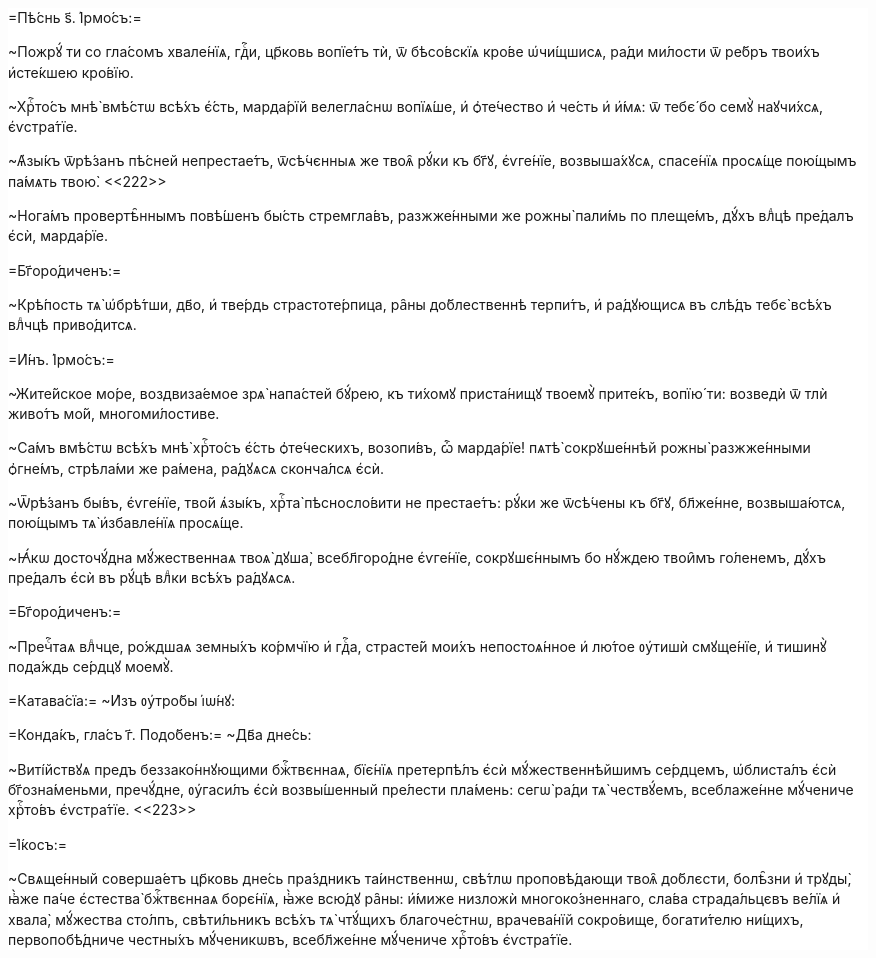 =Пѣ́снь ѕ҃. І҆рмо́съ:=

~Пожрꙋ́ ти со гла́сомъ хвале́нїѧ, гдⷭ҇и, цр҃ковь вопїе́тъ тѝ, ѿ бѣсо́вскїѧ
кро́ве ѡ҆чи́щшисѧ, ра́ди ми́лости ѿ ре́бръ твои́хъ и҆сте́кшею кро́вїю.

~Хрⷭ҇то́съ мнѣ̀ вмѣ́стѡ всѣ́хъ є҆́сть, марда́рїй велегла́снѡ вопїѧ́ше, и҆
ѻ҆те́чество и҆ че́сть и҆ и҆́мѧ: ѿ тебє́ бо семꙋ̀ наꙋчи́хсѧ, є҆ѵстра́тїе.

~Ѧ҆зы́къ ѿрѣ́занъ пѣ́сней непрестае́тъ, ѿсѣ́чєнныѧ же твоѧ̑ рꙋ́ки къ бг҃ꙋ,
є҆ѵге́нїе, возвыша́хꙋсѧ, спасе́нїѧ просѧ́ще пою́щымъ па́мѧть твою̀. <<222>>

~Нога́мъ провертѣ̑ннымъ повѣ́шенъ бы́сть стремгла́въ, разжже́нными же рожны̀
пали́мь по плеще́мъ, дꙋ́хъ влⷣцѣ пре́далъ є҆сѝ, марда́рїе.

=Бг҃оро́диченъ:=

~Крѣ́пость тѧ̀ ѡ҆брѣ́тши, дв҃о, и҆ тве́рдь страстоте́рпица, ра̑ны до́блественнѣ
терпи́тъ, и҆ ра́дꙋющисѧ въ слѣ́дъ тебє̀ всѣ́хъ влⷣчцѣ приво́дитсѧ.

=И҆́нъ. І҆рмо́съ:=

~Жите́йское мо́ре, воздвиза́емое зрѧ̀ напа́стей бꙋ́рею, къ ти́хомꙋ приста́нищꙋ
твоемꙋ̀ прите́къ, вопїю́ ти: возведѝ ѿ тлѝ живо́тъ мо́й, многоми́лостиве.

~Са́мъ вмѣ́стѡ всѣ́хъ мнѣ̀ хрⷭ҇то́съ є҆́сть ѻ҆те́ческихъ, возопи́въ, ѽ
марда́рїе! пѧтѣ̀ сокрꙋше́ннѣй рожны̀ разжже́нными ѻ҆гне́мъ, стрѣла́ми же
ра́мена, ра́дꙋѧсѧ сконча́лсѧ є҆сѝ.

~Ѿрѣ́занъ бы́въ, є҆ѵге́нїе, тво́й ѧ҆зы́къ, хрⷭ҇та̀ пѣсносло́вити не престае́тъ:
рꙋ́ки же ѿсѣ́чены къ бг҃ꙋ, бл҃же́нне, возвыша́ютсѧ, пою́щымъ тѧ̀ и҆збавле́нїѧ
просѧ́ще.

~Ꙗ҆́кѡ досточꙋ́дна мꙋ́жественнаѧ твоѧ̀ дꙋша̀, всебл҃горо́дне є҆ѵге́нїе,
сокрꙋшє́ннымъ бо нꙋ́ждею твои̑мъ го́ленемъ, дꙋ́хъ пре́далъ є҆сѝ въ рꙋ́цѣ влⷣки
всѣ́хъ ра́дꙋѧсѧ.

=Бг҃оро́диченъ:=

~Пречⷭ҇таѧ влⷣчце, ро́ждшаѧ земны́хъ ко́рмчїю и҆ гдⷭ҇а, страсте́й мои́хъ
непостоѧ́нное и҆ лю́тое ᲂу҆тишѝ смꙋще́нїе, и҆ тишинꙋ̀ пода́ждь се́рдцꙋ моемꙋ̀.

=Катава́сїа:= ~И҆зъ ᲂу҆тро́бы і҆ѡ́нꙋ:

=Конда́къ, гла́съ г҃. Подо́бенъ:= ~Дв҃а дне́сь:

~Виті́йствꙋѧ предъ беззако́ннꙋющими бжⷭ҇твєннаѧ, бїє́нїѧ претерпѣ́лъ є҆сѝ
мꙋ́жественнѣйшимъ се́рдцемъ, ѡ҆блиста́лъ є҆сѝ бг҃озна́меньми, пречꙋ́дне,
ᲂу҆гаси́лъ є҆сѝ возвы́шенный пре́лести пла́мень: сегѡ̀ ра́ди тѧ̀ чествꙋ́емъ,
всеблаже́нне мꙋ́чениче хрⷭ҇то́въ є҆ѵстра́тїе. <<223>>

=І҆́косъ:=

~Свѧще́нный соверша́етъ цр҃ковь дне́сь пра́здникъ та́инственнѡ, свѣ́тлѡ
проповѣ́дающи твоѧ̑ до́блєсти, болѣ̑зни и҆ трꙋды̀, ꙗ҆̀же па́че є҆стества̀
бжⷭ҇твєннаѧ борє́нїѧ, ꙗ҆̀же всю́дꙋ ра̑ны: и҆́миже низложѝ многоко́зненнаго,
сла́ва страда́льцєвъ ве́лїѧ и҆ хвала̀, мꙋ́жества сто́лпъ, свѣти́льникъ всѣ́хъ
тѧ̀ чтꙋ́щихъ благоче́стнѡ, врачева́нїй сокро́вище, богати́телю ни́щихъ,
первопобѣ́дниче честны́хъ мꙋ́ченикѡвъ, всебл҃же́нне мꙋ́чениче хрⷭ҇то́въ
є҆ѵстра́тїе.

* What the exercise asks *
Please write out the entire listing above exactly, but leave the pictures out.

* Your response *
 =Пѣ́снь ѕ҃. І҆рмо́съ:=

~Пожрꙋ́ ти со гла́сомъ хвале́нїѧ, гдⷭ҇и, цр҃ковь вопїе́тъ тѝ, ѿ бѣсо́вскїѧ
кро́ве ѡ҆чи́щшисѧ, ра́ди ми́лости ѿ ре́бръ твои́хъ и҆сте́кшею кро́вїю.

~Хрⷭ҇то́съ мнѣ̀ вмѣ́стѡ всѣ́хъ є҆́сть, марда́рїй велегла́снѡ вопїѧ́ше, и҆
ѻ҆те́чество и҆ че́сть и҆ и҆́мѧ: ѿ тебє́ бо семꙋ̀ наꙋчи́хсѧ, є҆ѵстра́тїе.

~Ѧ҆зы́къ ѿрѣ́занъ пѣ́сней непрестае́тъ, ѿсѣ́чєнныѧ же твоѧ̑ рꙋ́ки къ бг҃ꙋ,
є҆ѵге́нїе, возвыша́хꙋсѧ, спасе́нїѧ просѧ́ще пою́щымъ па́мѧть твою̀. <<222>>

~Нога́мъ провертѣ̑ннымъ повѣ́шенъ бы́сть стремгла́въ, разжже́нными же рожны̀
пали́мь по плеще́мъ, дꙋ́хъ влⷣцѣ пре́далъ є҆сѝ, марда́рїе.

=Бг҃оро́диченъ:=

~Крѣ́пость тѧ̀ ѡ҆брѣ́тши, дв҃о, и҆ тве́рдь страстоте́рпица, ра̑ны до́блественнѣ
терпи́тъ, и҆ ра́дꙋющисѧ въ слѣ́дъ тебє̀ всѣ́хъ влⷣчцѣ приво́дитсѧ.

=И҆́нъ. І҆рмо́съ:=

~Жите́йское мо́ре, воздвиза́емое зрѧ̀ напа́стей бꙋ́рею, къ ти́хомꙋ приста́нищꙋ
твоемꙋ̀ прите́къ, вопїю́ ти: возведѝ ѿ тлѝ живо́тъ мо́й, многоми́лостиве.

~Са́мъ вмѣ́стѡ всѣ́хъ мнѣ̀ хрⷭ҇то́съ є҆́сть ѻ҆те́ческихъ, возопи́въ, ѽ
марда́рїе! пѧтѣ̀ сокрꙋше́ннѣй рожны̀ разжже́нными ѻ҆гне́мъ, стрѣла́ми же
ра́мена, ра́дꙋѧсѧ сконча́лсѧ є҆сѝ.

~Ѿрѣ́занъ бы́въ, є҆ѵге́нїе, тво́й ѧ҆зы́къ, хрⷭ҇та̀ пѣсносло́вити не престае́тъ:
рꙋ́ки же ѿсѣ́чены къ бг҃ꙋ, бл҃же́нне, возвыша́ютсѧ, пою́щымъ тѧ̀ и҆збавле́нїѧ
просѧ́ще.

~Ꙗ҆́кѡ досточꙋ́дна мꙋ́жественнаѧ твоѧ̀ дꙋша̀, всебл҃горо́дне є҆ѵге́нїе,
сокрꙋшє́ннымъ бо нꙋ́ждею твои̑мъ го́ленемъ, дꙋ́хъ пре́далъ є҆сѝ въ рꙋ́цѣ влⷣки
всѣ́хъ ра́дꙋѧсѧ.

=Бг҃оро́диченъ:=

~Пречⷭ҇таѧ влⷣчце, ро́ждшаѧ земны́хъ ко́рмчїю и҆ гдⷭ҇а, страсте́й мои́хъ
непостоѧ́нное и҆ лю́тое ᲂу҆тишѝ смꙋще́нїе, и҆ тишинꙋ̀ пода́ждь се́рдцꙋ моемꙋ̀.

=Катава́сїа:= ~И҆зъ ᲂу҆тро́бы і҆ѡ́нꙋ:

=Конда́къ, гла́съ г҃. Подо́бенъ:= ~Дв҃а дне́сь:

~Виті́йствꙋѧ предъ беззако́ннꙋющими бжⷭ҇твєннаѧ, бїє́нїѧ претерпѣ́лъ є҆сѝ
мꙋ́жественнѣйшимъ се́рдцемъ, ѡ҆блиста́лъ є҆сѝ бг҃озна́меньми, пречꙋ́дне,
ᲂу҆гаси́лъ є҆сѝ возвы́шенный пре́лести пла́мень: сегѡ̀ ра́ди тѧ̀ чествꙋ́емъ,
всеблаже́нне мꙋ́чениче хрⷭ҇то́въ є҆ѵстра́тїе. <<223>>

=І҆́косъ:=

~Свѧще́нный соверша́етъ цр҃ковь дне́сь пра́здникъ та́инственнѡ, свѣ́тлѡ
проповѣ́дающи твоѧ̑ до́блєсти, болѣ̑зни и҆ трꙋды̀, ꙗ҆̀же па́че є҆стества̀
бжⷭ҇твєннаѧ борє́нїѧ, ꙗ҆̀же всю́дꙋ ра̑ны: и҆́миже низложѝ многоко́зненнаго,
сла́ва страда́льцєвъ ве́лїѧ и҆ хвала̀, мꙋ́жества сто́лпъ, свѣти́льникъ всѣ́хъ
тѧ̀ чтꙋ́щихъ благоче́стнѡ, врачева́нїй сокро́вище, богати́телю ни́щихъ,
первопобѣ́дниче честны́хъ мꙋ́ченикѡвъ, всебл҃же́нне мꙋ́чениче хрⷭ҇то́въ
є҆ѵстра́тїе.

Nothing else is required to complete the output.